# [Your task]
Each line holding the string "itemValue" is to be copied from the data.

(Extracted records)
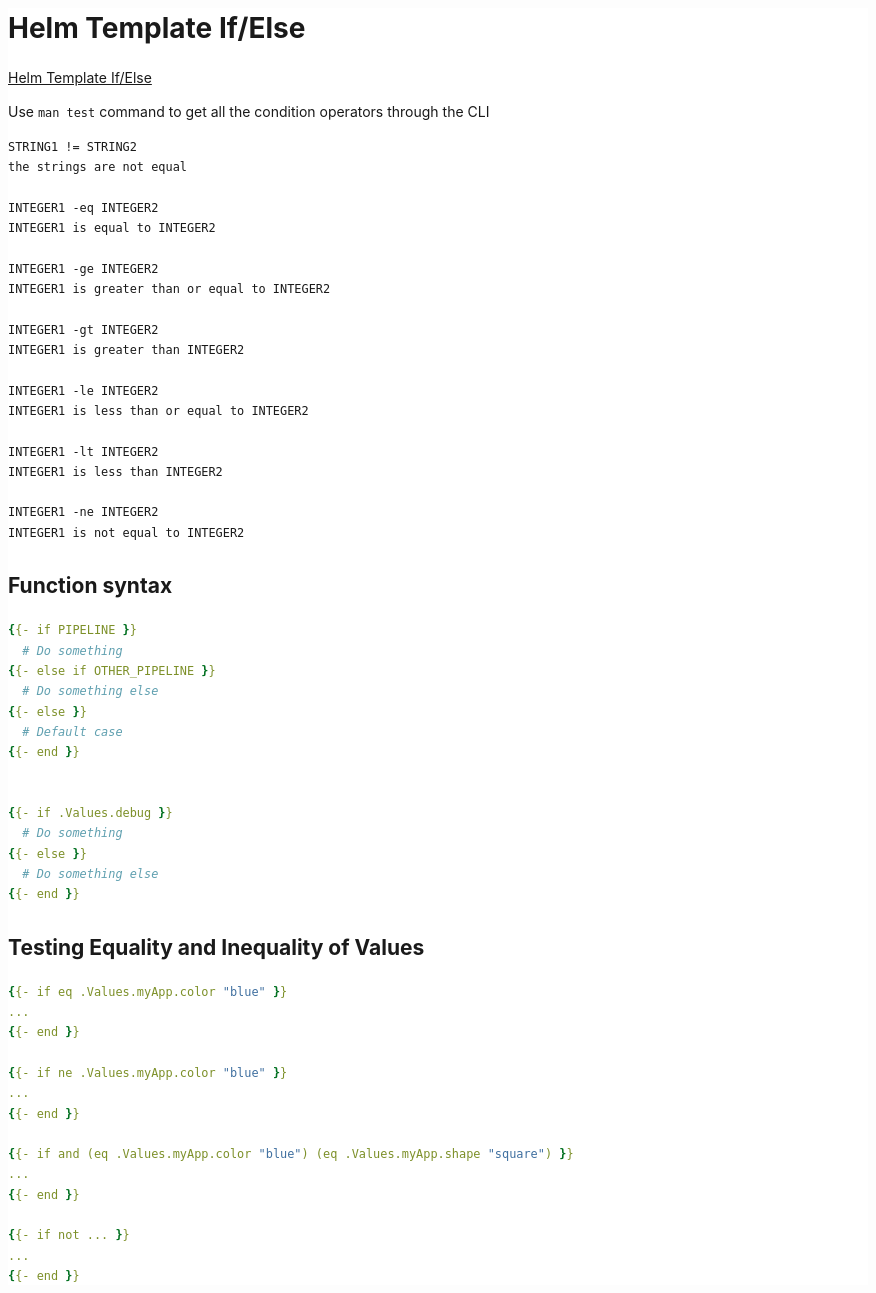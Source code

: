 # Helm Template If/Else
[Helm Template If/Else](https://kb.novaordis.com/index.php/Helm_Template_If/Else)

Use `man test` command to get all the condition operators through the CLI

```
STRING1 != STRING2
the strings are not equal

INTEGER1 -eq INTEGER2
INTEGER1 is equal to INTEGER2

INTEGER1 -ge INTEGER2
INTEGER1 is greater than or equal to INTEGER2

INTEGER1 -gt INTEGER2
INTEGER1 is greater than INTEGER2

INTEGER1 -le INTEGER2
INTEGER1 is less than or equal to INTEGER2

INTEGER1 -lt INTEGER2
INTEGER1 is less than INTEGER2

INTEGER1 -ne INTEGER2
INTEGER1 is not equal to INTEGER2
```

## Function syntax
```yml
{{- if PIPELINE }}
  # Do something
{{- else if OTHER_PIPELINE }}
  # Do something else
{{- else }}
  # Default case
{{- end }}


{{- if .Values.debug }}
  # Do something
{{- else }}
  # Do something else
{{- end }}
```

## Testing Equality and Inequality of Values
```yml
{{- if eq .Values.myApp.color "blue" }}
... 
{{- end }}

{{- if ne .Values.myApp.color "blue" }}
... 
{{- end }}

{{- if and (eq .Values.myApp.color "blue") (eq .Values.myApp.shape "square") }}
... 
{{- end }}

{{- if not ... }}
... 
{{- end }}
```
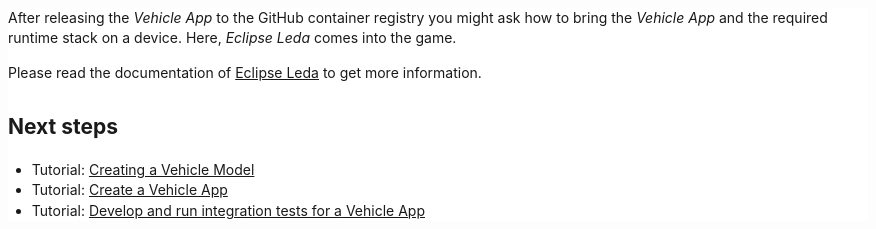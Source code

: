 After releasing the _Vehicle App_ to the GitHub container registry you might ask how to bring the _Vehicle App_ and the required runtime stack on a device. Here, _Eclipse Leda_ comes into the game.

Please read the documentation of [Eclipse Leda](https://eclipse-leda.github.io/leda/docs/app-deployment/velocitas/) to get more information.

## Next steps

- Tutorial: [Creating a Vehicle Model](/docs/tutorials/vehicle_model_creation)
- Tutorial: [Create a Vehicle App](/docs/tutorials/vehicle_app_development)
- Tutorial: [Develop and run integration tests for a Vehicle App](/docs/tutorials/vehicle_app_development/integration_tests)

...

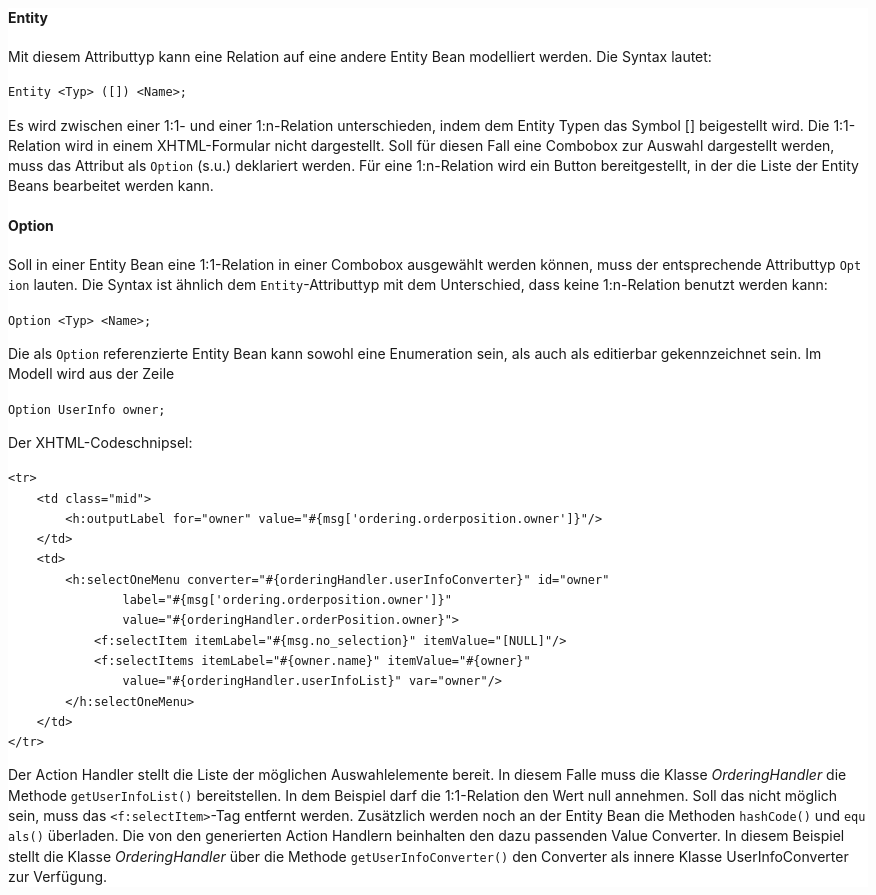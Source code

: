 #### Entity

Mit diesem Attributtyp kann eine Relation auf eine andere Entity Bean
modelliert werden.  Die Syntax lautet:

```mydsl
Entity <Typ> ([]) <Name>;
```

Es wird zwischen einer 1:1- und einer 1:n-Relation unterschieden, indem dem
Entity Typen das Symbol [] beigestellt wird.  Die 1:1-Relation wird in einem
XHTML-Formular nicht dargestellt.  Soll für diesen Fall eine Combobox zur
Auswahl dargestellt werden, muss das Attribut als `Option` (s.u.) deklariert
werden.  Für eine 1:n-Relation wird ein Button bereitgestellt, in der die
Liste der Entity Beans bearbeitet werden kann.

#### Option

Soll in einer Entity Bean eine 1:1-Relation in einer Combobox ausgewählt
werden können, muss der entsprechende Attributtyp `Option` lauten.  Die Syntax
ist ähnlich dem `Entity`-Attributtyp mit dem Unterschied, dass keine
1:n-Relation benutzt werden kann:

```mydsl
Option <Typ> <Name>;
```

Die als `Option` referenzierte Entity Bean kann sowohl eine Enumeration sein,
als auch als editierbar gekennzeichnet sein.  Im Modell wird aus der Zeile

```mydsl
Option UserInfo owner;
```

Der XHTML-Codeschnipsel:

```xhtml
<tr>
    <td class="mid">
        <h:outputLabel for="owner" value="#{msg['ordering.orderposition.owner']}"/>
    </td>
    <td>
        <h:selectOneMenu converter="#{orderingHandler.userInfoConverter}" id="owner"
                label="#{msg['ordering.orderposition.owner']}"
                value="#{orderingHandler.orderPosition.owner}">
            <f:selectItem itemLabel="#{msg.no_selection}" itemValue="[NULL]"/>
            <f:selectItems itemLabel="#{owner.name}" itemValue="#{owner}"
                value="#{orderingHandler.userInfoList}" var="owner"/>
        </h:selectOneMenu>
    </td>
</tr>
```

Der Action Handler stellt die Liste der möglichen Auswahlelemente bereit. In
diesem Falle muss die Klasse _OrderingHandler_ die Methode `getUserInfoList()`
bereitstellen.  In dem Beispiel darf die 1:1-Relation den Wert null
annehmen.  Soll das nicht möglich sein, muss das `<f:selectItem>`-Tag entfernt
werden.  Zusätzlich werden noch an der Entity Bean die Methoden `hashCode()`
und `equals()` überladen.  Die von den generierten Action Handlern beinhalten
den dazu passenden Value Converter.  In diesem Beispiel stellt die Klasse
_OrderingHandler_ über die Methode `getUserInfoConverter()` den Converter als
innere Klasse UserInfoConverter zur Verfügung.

# [Task solution]
            <f:selectItem itemLabel="#{msg.no_selection}" itemValue="[NULL]"/>
            <f:selectItems itemLabel="#{owner.name}" itemValue="#{owner}"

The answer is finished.